> Task prompt: Every entry is to be restated exactly; pictures are not part of the copy.

> Available data:
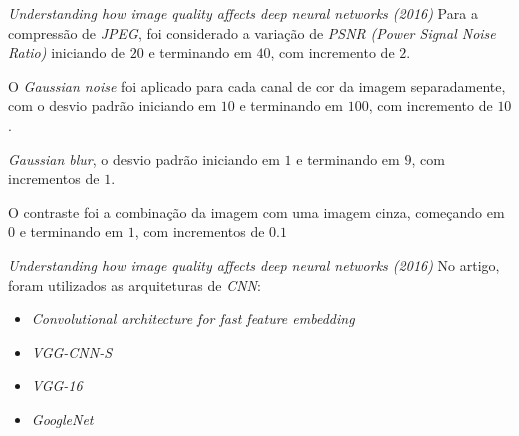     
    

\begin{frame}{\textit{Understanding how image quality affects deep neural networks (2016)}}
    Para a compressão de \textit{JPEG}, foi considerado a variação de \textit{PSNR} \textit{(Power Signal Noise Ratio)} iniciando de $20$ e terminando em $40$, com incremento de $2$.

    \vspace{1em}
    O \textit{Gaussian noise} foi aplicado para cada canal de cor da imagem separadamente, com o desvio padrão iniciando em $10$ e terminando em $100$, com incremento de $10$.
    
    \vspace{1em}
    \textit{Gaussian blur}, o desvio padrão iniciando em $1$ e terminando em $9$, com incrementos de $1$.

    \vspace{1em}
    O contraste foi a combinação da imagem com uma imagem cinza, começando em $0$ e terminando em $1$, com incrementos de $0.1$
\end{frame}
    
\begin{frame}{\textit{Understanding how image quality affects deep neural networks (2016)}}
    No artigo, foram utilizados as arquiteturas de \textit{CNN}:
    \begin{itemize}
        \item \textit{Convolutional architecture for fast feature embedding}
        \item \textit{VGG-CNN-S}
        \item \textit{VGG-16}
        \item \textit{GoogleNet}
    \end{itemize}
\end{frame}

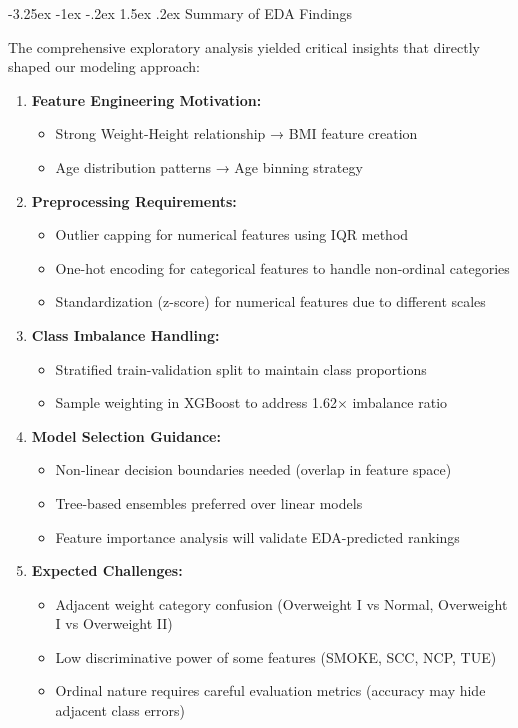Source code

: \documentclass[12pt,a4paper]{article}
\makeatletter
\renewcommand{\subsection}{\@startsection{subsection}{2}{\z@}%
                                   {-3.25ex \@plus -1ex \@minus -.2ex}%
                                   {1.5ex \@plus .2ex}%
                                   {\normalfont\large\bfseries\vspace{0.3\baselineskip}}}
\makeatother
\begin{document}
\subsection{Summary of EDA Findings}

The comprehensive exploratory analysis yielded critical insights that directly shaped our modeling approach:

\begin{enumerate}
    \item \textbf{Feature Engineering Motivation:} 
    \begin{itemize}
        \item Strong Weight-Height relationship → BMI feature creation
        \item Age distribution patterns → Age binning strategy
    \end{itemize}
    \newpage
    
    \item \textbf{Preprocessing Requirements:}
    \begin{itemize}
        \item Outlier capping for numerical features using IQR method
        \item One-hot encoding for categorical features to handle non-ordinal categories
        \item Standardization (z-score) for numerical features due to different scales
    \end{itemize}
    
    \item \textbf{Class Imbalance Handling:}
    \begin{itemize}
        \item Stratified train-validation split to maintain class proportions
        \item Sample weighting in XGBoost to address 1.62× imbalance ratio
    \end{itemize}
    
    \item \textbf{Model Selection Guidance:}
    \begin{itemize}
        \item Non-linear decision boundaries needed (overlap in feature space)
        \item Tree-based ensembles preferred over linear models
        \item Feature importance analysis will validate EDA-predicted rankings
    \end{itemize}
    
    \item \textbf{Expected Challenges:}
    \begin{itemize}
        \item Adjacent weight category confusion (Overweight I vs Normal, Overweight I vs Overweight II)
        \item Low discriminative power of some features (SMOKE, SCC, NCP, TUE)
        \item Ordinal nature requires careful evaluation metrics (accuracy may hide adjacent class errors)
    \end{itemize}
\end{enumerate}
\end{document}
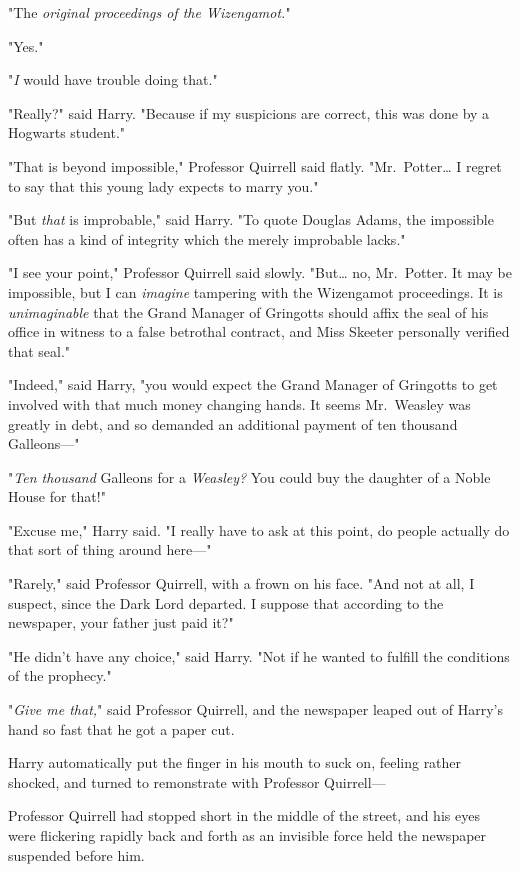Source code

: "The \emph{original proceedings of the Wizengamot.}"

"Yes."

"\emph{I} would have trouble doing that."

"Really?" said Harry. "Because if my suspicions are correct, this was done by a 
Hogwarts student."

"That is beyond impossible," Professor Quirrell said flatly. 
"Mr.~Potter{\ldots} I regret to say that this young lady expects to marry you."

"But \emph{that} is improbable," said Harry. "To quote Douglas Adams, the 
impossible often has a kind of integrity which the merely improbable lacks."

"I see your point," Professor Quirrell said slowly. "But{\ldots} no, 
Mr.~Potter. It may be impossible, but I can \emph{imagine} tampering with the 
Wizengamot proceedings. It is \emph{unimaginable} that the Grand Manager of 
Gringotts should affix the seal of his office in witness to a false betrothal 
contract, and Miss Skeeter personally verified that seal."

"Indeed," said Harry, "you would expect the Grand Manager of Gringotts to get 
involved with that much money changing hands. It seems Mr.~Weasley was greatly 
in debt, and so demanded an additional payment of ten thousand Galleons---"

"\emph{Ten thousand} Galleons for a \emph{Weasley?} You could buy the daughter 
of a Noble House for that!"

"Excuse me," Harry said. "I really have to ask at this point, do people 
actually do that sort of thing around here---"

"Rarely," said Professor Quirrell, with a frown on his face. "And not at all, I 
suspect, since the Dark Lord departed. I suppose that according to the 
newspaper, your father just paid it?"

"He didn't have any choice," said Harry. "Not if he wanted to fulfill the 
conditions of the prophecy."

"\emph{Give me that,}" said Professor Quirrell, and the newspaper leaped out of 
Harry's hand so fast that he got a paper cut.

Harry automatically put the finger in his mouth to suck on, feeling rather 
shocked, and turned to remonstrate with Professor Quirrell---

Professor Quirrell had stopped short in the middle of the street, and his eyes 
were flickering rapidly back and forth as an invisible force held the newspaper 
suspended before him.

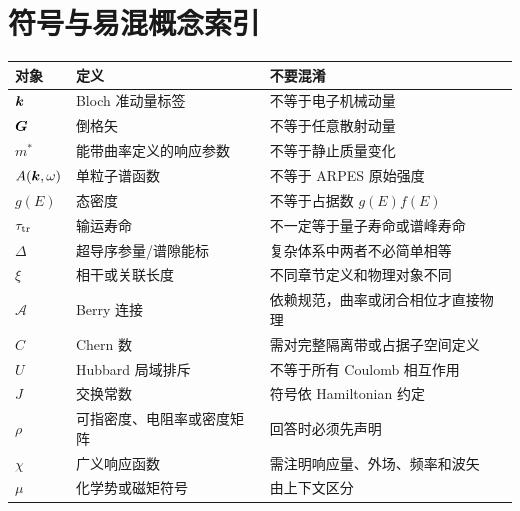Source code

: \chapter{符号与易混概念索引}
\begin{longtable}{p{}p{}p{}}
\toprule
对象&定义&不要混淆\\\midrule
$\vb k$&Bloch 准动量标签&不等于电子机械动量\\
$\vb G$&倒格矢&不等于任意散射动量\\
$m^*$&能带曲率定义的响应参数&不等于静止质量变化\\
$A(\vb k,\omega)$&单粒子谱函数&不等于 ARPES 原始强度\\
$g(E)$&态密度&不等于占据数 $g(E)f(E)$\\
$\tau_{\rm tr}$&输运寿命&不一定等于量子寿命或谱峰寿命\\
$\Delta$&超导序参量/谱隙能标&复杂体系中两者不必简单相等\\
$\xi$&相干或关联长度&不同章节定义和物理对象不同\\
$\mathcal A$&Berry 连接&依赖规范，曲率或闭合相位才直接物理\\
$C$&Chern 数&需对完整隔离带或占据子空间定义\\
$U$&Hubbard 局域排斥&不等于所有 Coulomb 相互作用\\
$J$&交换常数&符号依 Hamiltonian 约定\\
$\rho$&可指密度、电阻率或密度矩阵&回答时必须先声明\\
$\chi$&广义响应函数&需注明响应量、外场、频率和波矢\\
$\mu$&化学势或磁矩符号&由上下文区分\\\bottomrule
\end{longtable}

> Worked solution:
\begin{frame}{\textit{Understanding how image quality affects deep neural networks (2016)}}
    Para a compressão de \textit{JPEG}, foi considerado a variação de \textit{PSNR} \textit{(Power Signal Noise Ratio)} iniciando de $20$ e terminando em $40$, com incremento de $2$.

    \vspace{1em}
    O \textit{Gaussian noise} foi aplicado para cada canal de cor da imagem separadamente, com o desvio padrão iniciando em $10$ e terminando em $100$, com incremento de $10$.
    
    \vspace{1em}
    \textit{Gaussian blur}, o desvio padrão iniciando em $1$ e terminando em $9$, com incrementos de $1$.

    \vspace{1em}
    O contraste foi a combinação da imagem com uma imagem cinza, começando em $0$ e terminando em $1$, com incrementos de $0.1$
\end{frame}
    
\begin{frame}{\textit{Understanding how image quality affects deep neural networks (2016)}}
    No artigo, foram utilizados as arquiteturas de \textit{CNN}:
    \begin{itemize}
        \item \textit{Convolutional architecture for fast feature embedding}
        \item \textit{VGG-CNN-S}
        \item \textit{VGG-16}
        \item \textit{GoogleNet}
    \end{itemize}
\end{frame}

Source code

: \documentclass[12pt,a4paper]{article}
\makeatletter
\renewcommand{\subsection}{\@startsection{subsection}{2}{\z@}%
                                   {-3.25ex \@plus -1ex \@minus -.2ex}%
                                   {1.5ex \@plus .2ex}%
                                   {\normalfont\large\bfseries\vspace{0.3\baselineskip}}}
\makeatother
\begin{document}
\subsection{Summary of EDA Findings}

The comprehensive exploratory analysis yielded critical insights that directly shaped our modeling approach:

\begin{enumerate}
    \item \textbf{Feature Engineering Motivation:} 
    \begin{itemize}
        \item Strong Weight-Height relationship → BMI feature creation
        \item Age distribution patterns → Age binning strategy
    \end{itemize}
    \newpage
    
    \item \textbf{Preprocessing Requirements:}
    \begin{itemize}
        \item Outlier capping for numerical features using IQR method
        \item One-hot encoding for categorical features to handle non-ordinal categories
        \item Standardization (z-score) for numerical features due to different scales
    \end{itemize}
    
    \item \textbf{Class Imbalance Handling:}
    \begin{itemize}
        \item Stratified train-validation split to maintain class proportions
        \item Sample weighting in XGBoost to address 1.62× imbalance ratio
    \end{itemize}
    
    \item \textbf{Model Selection Guidance:}
    \begin{itemize}
        \item Non-linear decision boundaries needed (overlap in feature space)
        \item Tree-based ensembles preferred over linear models
        \item Feature importance analysis will validate EDA-predicted rankings
    \end{itemize}
    
    \item \textbf{Expected Challenges:}
    \begin{itemize}
        \item Adjacent weight category confusion (Overweight I vs Normal, Overweight I vs Overweight II)
        \item Low discriminative power of some features (SMOKE, SCC, NCP, TUE)
        \item Ordinal nature requires careful evaluation metrics (accuracy may hide adjacent class errors)
    \end{itemize}
\end{enumerate}
\end{document}
Source code

: "The \emph{original proceedings of the Wizengamot.}"

"Yes."

"\emph{I} would have trouble doing that."

"Really?" said Harry. "Because if my suspicions are correct, this was done by a 
Hogwarts student."

"That is beyond impossible," Professor Quirrell said flatly. 
"Mr.~Potter{\ldots} I regret to say that this young lady expects to marry you."

"But \emph{that} is improbable," said Harry. "To quote Douglas Adams, the 
impossible often has a kind of integrity which the merely improbable lacks."

"I see your point," Professor Quirrell said slowly. "But{\ldots} no, 
Mr.~Potter. It may be impossible, but I can \emph{imagine} tampering with the 
Wizengamot proceedings. It is \emph{unimaginable} that the Grand Manager of 
Gringotts should affix the seal of his office in witness to a false betrothal 
contract, and Miss Skeeter personally verified that seal."

"Indeed," said Harry, "you would expect the Grand Manager of Gringotts to get 
involved with that much money changing hands. It seems Mr.~Weasley was greatly 
in debt, and so demanded an additional payment of ten thousand Galleons---"

"\emph{Ten thousand} Galleons for a \emph{Weasley?} You could buy the daughter 
of a Noble House for that!"

"Excuse me," Harry said. "I really have to ask at this point, do people 
actually do that sort of thing around here---"

"Rarely," said Professor Quirrell, with a frown on his face. "And not at all, I 
suspect, since the Dark Lord departed. I suppose that according to the 
newspaper, your father just paid it?"

"He didn't have any choice," said Harry. "Not if he wanted to fulfill the 
conditions of the prophecy."

"\emph{Give me that,}" said Professor Quirrell, and the newspaper leaped out of 
Harry's hand so fast that he got a paper cut.

Harry automatically put the finger in his mouth to suck on, feeling rather 
shocked, and turned to remonstrate with Professor Quirrell---

Professor Quirrell had stopped short in the middle of the street, and his eyes 
were flickering rapidly back and forth as an invisible force held the newspaper 
suspended before him.

Source code

: \chapter{符号与易混概念索引}
\begin{longtable}{p{}p{}p{}}
\toprule
对象&定义&不要混淆\\\midrule
$\vb k$&Bloch 准动量标签&不等于电子机械动量\\
$\vb G$&倒格矢&不等于任意散射动量\\
$m^*$&能带曲率定义的响应参数&不等于静止质量变化\\
$A(\vb k,\omega)$&单粒子谱函数&不等于 ARPES 原始强度\\
$g(E)$&态密度&不等于占据数 $g(E)f(E)$\\
$\tau_{\rm tr}$&输运寿命&不一定等于量子寿命或谱峰寿命\\
$\Delta$&超导序参量/谱隙能标&复杂体系中两者不必简单相等\\
$\xi$&相干或关联长度&不同章节定义和物理对象不同\\
$\mathcal A$&Berry 连接&依赖规范，曲率或闭合相位才直接物理\\
$C$&Chern 数&需对完整隔离带或占据子空间定义\\
$U$&Hubbard 局域排斥&不等于所有 Coulomb 相互作用\\
$J$&交换常数&符号依 Hamiltonian 约定\\
$\rho$&可指密度、电阻率或密度矩阵&回答时必须先声明\\
$\chi$&广义响应函数&需注明响应量、外场、频率和波矢\\
$\mu$&化学势或磁矩符号&由上下文区分\\\bottomrule
\end{longtable}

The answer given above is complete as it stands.